I feel like a rotten potato that He noticed while passing by a dumpster, picked up, and took back to His kitchen. I imagine that He bypassed the sponges entirely and went straight to work scrubbing the dirt off with steel wool. After that was finished, He rinsed me in cold water until we could both see the bad spots that He'd have to carve out. Unlike most cooking show hosts, He informed me of what was about to happen before He picked up the knife.
"Do you see that spot?" He probably asked.
When I confirmed that spots were just about all I could see, He turned to me again. "What would you like me to do about it?" 
I nudged the knife His way (because I'm a potato, remember? No hands.), squeezed my eyes shut (sometimes potatoes have those) and said, "Do your worst."
And for some reason I was surprised that He actually took me up on that offer. He started grating parts of me that I thought were perfectly fine! And as if the scrubbing and the carving and the grating weren't enough, He threw me into a skillet so hot that I wondered why I couldn't have just rotted peacefully in the confines of the dumpster.
Finally, mercifully, He transferred me to a plate and maybe said something signature like, "Shazam!" (but probably not because God's not cheesy). It wasn't clear until then that He'd made me into hashbrowns--or trashbrowns, as the audience might adoringly refer to me as. 
Does that answer your question?
I think the only other identifiable emotion that I can put my finger on is gratitude. I'm feeling pretty overwhelmed by it, actually. I've thought a lot about my mission over the past few days and I've experienced the same feeling that I get when watching Remember The Titans, but more poignant: there's a lump in my throat and my eyes sting but I'm grinning really wide and taking deep breaths because I know that it's ridiculous to cry.
I just had no idea that God was so good.
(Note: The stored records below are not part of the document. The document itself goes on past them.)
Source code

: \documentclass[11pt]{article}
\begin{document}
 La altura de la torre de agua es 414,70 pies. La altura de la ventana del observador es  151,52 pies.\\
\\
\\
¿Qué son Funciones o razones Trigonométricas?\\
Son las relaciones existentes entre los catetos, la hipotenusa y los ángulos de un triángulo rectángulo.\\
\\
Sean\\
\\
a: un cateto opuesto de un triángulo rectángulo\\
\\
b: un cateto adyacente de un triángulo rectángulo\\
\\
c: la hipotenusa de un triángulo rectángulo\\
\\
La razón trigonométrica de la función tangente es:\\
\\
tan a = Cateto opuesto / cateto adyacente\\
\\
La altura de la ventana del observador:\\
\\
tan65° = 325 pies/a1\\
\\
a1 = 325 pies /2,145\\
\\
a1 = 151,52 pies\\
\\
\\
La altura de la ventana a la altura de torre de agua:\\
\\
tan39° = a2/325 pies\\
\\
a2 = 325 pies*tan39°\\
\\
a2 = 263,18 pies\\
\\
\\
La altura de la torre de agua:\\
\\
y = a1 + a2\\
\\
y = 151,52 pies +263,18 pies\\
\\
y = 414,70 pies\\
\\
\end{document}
I've had the basic understanding that He wanted me to be happy, but I didn't quite grasp that He literally does everything in His power to make sure that the happiness I feel is the kind that lasts. He's never once comforted me and made me feel like my flaws are what make me unique, but He has pointed them out to me over and over until I understood that they needed to change and then gave me the power to change them. He's filled me with His love even when I didn't see that I was in the wrong or when I was short-sighted or selfish. He's always known who I can become, but unlike the parent that waits to see their kid cross the finish line, He's been there every step of the race and He will continue to run it with me until our strides match perfectly.
I've run out of cheesy analogies to explain how I'm feeling. All I can say is that I love Him and I love what He's called me to be. I hope that it's clear by the way that I live and the words that I speak that His love has changed me forever.
And I love you, too. My eyes have been opened to how much of an influence you've had on my life and I'm pretty sure I'll thank Him for you in every prayer for the rest of my life. 
С любовью,
Сестра Гуч
P.S. The pictures are 1. of Sister Roy and I at the botanical gardens and 2. of us a few minutes ago in the Russian Orthodox church. It's beautiful inside and priests were chanting and people were bowing and it was cool.
P.P.S. I was able to say goodbye to a bunch of members from Daugavpils since they came up for district conference. It was the highlight of my day/week/transfer.
P.P.P.S. We got to ride a tractor at service this week. I was loving it, as you'll see in the pictures to come.
P.P.P.P.S. You know that I'm still alive, right?